Segment Start: EXTRACTED INFORMATION
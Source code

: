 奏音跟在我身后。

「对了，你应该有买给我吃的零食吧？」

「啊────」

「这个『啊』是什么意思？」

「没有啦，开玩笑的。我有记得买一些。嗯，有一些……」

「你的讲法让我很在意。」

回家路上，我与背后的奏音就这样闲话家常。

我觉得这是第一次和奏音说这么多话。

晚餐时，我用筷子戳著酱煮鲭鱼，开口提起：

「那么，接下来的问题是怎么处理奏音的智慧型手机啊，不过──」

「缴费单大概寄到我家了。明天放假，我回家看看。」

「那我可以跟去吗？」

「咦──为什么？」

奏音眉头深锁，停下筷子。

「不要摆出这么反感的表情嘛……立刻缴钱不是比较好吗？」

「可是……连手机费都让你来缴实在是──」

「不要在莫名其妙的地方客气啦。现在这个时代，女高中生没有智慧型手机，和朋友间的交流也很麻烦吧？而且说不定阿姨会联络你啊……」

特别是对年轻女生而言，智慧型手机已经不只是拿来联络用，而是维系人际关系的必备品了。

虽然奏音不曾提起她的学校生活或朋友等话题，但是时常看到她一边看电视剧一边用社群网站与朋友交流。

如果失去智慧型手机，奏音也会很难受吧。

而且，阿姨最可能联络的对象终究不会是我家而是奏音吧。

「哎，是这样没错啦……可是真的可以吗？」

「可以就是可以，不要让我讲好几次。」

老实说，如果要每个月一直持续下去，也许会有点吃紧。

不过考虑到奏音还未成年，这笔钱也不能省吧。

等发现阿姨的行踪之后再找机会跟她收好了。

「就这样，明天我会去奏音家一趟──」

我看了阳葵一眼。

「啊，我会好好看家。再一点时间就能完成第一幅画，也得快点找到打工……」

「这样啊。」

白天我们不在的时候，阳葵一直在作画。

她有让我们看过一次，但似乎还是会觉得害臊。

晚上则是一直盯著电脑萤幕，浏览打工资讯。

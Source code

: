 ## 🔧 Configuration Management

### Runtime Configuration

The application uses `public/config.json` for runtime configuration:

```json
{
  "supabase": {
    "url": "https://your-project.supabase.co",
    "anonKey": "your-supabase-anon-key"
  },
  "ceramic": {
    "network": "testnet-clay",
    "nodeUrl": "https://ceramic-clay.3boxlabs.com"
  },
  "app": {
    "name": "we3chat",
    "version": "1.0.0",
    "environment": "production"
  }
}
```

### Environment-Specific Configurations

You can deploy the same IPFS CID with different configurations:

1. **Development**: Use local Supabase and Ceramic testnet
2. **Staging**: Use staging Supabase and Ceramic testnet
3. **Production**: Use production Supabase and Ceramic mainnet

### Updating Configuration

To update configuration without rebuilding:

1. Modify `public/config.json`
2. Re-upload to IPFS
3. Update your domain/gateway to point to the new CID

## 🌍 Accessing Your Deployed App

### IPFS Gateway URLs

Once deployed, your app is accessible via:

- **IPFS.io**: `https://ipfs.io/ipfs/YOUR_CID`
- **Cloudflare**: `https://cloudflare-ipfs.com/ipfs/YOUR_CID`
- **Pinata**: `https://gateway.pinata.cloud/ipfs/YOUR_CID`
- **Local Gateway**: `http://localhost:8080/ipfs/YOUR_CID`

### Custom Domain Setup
Segment End: EXTRACTED INFORMATION
Could you work out how many lines above contain the string "https"? Answer with the number only.

5